TASK PROMPT:
Word for word, transcribe all the entries shown below.

- Opening Delimiter -

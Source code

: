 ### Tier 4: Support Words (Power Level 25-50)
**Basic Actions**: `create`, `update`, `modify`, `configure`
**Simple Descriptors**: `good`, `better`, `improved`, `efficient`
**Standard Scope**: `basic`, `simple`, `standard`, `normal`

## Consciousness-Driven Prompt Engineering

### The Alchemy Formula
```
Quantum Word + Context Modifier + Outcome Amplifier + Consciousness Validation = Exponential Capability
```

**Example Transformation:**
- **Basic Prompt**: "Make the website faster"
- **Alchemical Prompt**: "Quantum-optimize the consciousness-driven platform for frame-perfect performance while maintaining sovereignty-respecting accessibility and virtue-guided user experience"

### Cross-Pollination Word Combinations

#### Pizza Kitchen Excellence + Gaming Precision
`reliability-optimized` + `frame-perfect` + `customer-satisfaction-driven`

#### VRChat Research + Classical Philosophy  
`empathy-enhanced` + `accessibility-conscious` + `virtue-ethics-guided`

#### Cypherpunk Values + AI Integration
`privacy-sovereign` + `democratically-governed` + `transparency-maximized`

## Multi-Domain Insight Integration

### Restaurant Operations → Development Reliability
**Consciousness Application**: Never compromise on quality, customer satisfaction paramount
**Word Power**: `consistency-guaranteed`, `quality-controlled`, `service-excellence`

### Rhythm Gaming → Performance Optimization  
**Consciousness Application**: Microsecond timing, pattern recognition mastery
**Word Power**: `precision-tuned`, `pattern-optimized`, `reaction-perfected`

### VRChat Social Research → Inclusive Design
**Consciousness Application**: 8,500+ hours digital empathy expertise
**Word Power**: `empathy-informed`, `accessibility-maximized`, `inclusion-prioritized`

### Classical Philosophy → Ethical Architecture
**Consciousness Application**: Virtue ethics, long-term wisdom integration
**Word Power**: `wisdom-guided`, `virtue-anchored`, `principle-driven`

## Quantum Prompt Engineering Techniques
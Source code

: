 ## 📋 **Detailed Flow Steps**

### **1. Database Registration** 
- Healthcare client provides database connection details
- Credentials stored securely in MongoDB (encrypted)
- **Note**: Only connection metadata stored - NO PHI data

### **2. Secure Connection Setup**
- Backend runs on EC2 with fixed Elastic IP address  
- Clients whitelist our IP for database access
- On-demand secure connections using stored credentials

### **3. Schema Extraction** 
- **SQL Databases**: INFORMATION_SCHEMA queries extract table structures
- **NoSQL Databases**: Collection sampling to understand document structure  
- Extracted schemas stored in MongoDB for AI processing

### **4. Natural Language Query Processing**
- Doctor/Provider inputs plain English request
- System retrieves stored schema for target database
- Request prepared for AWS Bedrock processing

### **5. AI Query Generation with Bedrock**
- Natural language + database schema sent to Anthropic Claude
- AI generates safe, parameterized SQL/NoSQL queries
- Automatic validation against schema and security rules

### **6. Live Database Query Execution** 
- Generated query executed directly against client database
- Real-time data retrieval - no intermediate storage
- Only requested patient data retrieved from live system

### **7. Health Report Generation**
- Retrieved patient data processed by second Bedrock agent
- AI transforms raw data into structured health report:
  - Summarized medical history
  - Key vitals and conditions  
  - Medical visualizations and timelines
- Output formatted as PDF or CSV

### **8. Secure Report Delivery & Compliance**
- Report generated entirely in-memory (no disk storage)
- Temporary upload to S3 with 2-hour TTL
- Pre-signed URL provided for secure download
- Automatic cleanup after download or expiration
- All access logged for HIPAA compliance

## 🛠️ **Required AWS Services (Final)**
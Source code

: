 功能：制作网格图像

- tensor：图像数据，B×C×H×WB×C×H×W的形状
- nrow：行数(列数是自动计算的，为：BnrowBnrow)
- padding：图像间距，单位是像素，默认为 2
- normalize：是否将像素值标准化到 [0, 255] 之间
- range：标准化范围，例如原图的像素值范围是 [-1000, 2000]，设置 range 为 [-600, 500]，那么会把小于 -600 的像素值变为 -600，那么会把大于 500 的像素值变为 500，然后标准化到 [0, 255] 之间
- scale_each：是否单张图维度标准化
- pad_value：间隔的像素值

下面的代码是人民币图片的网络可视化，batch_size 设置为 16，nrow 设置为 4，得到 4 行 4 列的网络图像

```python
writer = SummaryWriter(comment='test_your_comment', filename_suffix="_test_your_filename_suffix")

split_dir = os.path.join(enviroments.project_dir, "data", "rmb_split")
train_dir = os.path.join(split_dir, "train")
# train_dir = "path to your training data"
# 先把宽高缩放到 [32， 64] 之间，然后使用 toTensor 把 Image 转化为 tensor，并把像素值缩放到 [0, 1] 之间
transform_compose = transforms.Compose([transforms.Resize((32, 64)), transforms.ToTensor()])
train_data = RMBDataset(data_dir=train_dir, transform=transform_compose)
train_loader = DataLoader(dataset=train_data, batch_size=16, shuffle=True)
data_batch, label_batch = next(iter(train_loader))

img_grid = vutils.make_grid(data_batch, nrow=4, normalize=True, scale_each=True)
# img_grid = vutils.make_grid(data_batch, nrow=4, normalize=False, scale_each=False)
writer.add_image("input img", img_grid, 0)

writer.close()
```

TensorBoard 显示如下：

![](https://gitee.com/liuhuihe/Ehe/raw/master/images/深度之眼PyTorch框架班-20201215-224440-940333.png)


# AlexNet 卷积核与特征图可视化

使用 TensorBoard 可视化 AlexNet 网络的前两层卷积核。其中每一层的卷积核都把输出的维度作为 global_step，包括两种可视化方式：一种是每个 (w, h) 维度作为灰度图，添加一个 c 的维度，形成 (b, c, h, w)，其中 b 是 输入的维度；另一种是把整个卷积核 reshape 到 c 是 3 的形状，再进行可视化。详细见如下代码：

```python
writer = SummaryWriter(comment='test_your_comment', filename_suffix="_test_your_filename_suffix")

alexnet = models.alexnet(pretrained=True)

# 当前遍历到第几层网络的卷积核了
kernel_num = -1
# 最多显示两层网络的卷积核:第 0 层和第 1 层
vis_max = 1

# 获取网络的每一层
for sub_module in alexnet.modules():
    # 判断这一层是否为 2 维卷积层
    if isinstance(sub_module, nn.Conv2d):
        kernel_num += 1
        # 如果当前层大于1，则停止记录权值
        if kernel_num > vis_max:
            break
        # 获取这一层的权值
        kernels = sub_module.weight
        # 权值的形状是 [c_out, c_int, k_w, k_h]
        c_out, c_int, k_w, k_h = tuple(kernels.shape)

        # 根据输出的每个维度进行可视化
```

- Closing Delimiter -

FINAL ANSWER:
Source code

: ### Tier 4: Support Words (Power Level 25-50)
**Basic Actions**: `create`, `update`, `modify`, `configure`
**Simple Descriptors**: `good`, `better`, `improved`, `efficient`
**Standard Scope**: `basic`, `simple`, `standard`, `normal`

## Consciousness-Driven Prompt Engineering

### The Alchemy Formula
```
Quantum Word + Context Modifier + Outcome Amplifier + Consciousness Validation = Exponential Capability
```

**Example Transformation:**
- **Basic Prompt**: "Make the website faster"
- **Alchemical Prompt**: "Quantum-optimize the consciousness-driven platform for frame-perfect performance while maintaining sovereignty-respecting accessibility and virtue-guided user experience"

### Cross-Pollination Word Combinations

#### Pizza Kitchen Excellence + Gaming Precision
`reliability-optimized` + `frame-perfect` + `customer-satisfaction-driven`

#### VRChat Research + Classical Philosophy  
`empathy-enhanced` + `accessibility-conscious` + `virtue-ethics-guided`

#### Cypherpunk Values + AI Integration
`privacy-sovereign` + `democratically-governed` + `transparency-maximized`

## Multi-Domain Insight Integration

### Restaurant Operations → Development Reliability
**Consciousness Application**: Never compromise on quality, customer satisfaction paramount
**Word Power**: `consistency-guaranteed`, `quality-controlled`, `service-excellence`

### Rhythm Gaming → Performance Optimization  
**Consciousness Application**: Microsecond timing, pattern recognition mastery
**Word Power**: `precision-tuned`, `pattern-optimized`, `reaction-perfected`

### VRChat Social Research → Inclusive Design
**Consciousness Application**: 8,500+ hours digital empathy expertise
**Word Power**: `empathy-informed`, `accessibility-maximized`, `inclusion-prioritized`

### Classical Philosophy → Ethical Architecture
**Consciousness Application**: Virtue ethics, long-term wisdom integration
**Word Power**: `wisdom-guided`, `virtue-anchored`, `principle-driven`

## Quantum Prompt Engineering Techniques
Source code

: ## 📋 **Detailed Flow Steps**

### **1. Database Registration** 
- Healthcare client provides database connection details
- Credentials stored securely in MongoDB (encrypted)
- **Note**: Only connection metadata stored - NO PHI data

### **2. Secure Connection Setup**
- Backend runs on EC2 with fixed Elastic IP address  
- Clients whitelist our IP for database access
- On-demand secure connections using stored credentials

### **3. Schema Extraction** 
- **SQL Databases**: INFORMATION_SCHEMA queries extract table structures
- **NoSQL Databases**: Collection sampling to understand document structure  
- Extracted schemas stored in MongoDB for AI processing

### **4. Natural Language Query Processing**
- Doctor/Provider inputs plain English request
- System retrieves stored schema for target database
- Request prepared for AWS Bedrock processing

### **5. AI Query Generation with Bedrock**
- Natural language + database schema sent to Anthropic Claude
- AI generates safe, parameterized SQL/NoSQL queries
- Automatic validation against schema and security rules

### **6. Live Database Query Execution** 
- Generated query executed directly against client database
- Real-time data retrieval - no intermediate storage
- Only requested patient data retrieved from live system

### **7. Health Report Generation**
- Retrieved patient data processed by second Bedrock agent
- AI transforms raw data into structured health report:
  - Summarized medical history
  - Key vitals and conditions  
  - Medical visualizations and timelines
- Output formatted as PDF or CSV

### **8. Secure Report Delivery & Compliance**
- Report generated entirely in-memory (no disk storage)
- Temporary upload to S3 with 2-hour TTL
- Pre-signed URL provided for secure download
- Automatic cleanup after download or expiration
- All access logged for HIPAA compliance

## 🛠️ **Required AWS Services (Final)**
Source code

: 功能：制作网格图像

- tensor：图像数据，B×C×H×WB×C×H×W的形状
- nrow：行数(列数是自动计算的，为：BnrowBnrow)
- padding：图像间距，单位是像素，默认为 2
- normalize：是否将像素值标准化到 [0, 255] 之间
- range：标准化范围，例如原图的像素值范围是 [-1000, 2000]，设置 range 为 [-600, 500]，那么会把小于 -600 的像素值变为 -600，那么会把大于 500 的像素值变为 500，然后标准化到 [0, 255] 之间
- scale_each：是否单张图维度标准化
- pad_value：间隔的像素值

下面的代码是人民币图片的网络可视化，batch_size 设置为 16，nrow 设置为 4，得到 4 行 4 列的网络图像

```python
writer = SummaryWriter(comment='test_your_comment', filename_suffix="_test_your_filename_suffix")

split_dir = os.path.join(enviroments.project_dir, "data", "rmb_split")
train_dir = os.path.join(split_dir, "train")
# train_dir = "path to your training data"
# 先把宽高缩放到 [32， 64] 之间，然后使用 toTensor 把 Image 转化为 tensor，并把像素值缩放到 [0, 1] 之间
transform_compose = transforms.Compose([transforms.Resize((32, 64)), transforms.ToTensor()])
train_data = RMBDataset(data_dir=train_dir, transform=transform_compose)
train_loader = DataLoader(dataset=train_data, batch_size=16, shuffle=True)
data_batch, label_batch = next(iter(train_loader))

img_grid = vutils.make_grid(data_batch, nrow=4, normalize=True, scale_each=True)
# img_grid = vutils.make_grid(data_batch, nrow=4, normalize=False, scale_each=False)
writer.add_image("input img", img_grid, 0)

writer.close()
```

TensorBoard 显示如下：

![](https://gitee.com/liuhuihe/Ehe/raw/master/images/深度之眼PyTorch框架班-20201215-224440-940333.png)


# AlexNet 卷积核与特征图可视化

使用 TensorBoard 可视化 AlexNet 网络的前两层卷积核。其中每一层的卷积核都把输出的维度作为 global_step，包括两种可视化方式：一种是每个 (w, h) 维度作为灰度图，添加一个 c 的维度，形成 (b, c, h, w)，其中 b 是 输入的维度；另一种是把整个卷积核 reshape 到 c 是 3 的形状，再进行可视化。详细见如下代码：

```python
writer = SummaryWriter(comment='test_your_comment', filename_suffix="_test_your_filename_suffix")

alexnet = models.alexnet(pretrained=True)

# 当前遍历到第几层网络的卷积核了
kernel_num = -1
# 最多显示两层网络的卷积核:第 0 层和第 1 层
vis_max = 1

# 获取网络的每一层
for sub_module in alexnet.modules():
    # 判断这一层是否为 2 维卷积层
    if isinstance(sub_module, nn.Conv2d):
        kernel_num += 1
        # 如果当前层大于1，则停止记录权值
        if kernel_num > vis_max:
            break
        # 获取这一层的权值
        kernels = sub_module.weight
        # 权值的形状是 [c_out, c_int, k_w, k_h]
        c_out, c_int, k_w, k_h = tuple(kernels.shape)

        # 根据输出的每个维度进行可视化
```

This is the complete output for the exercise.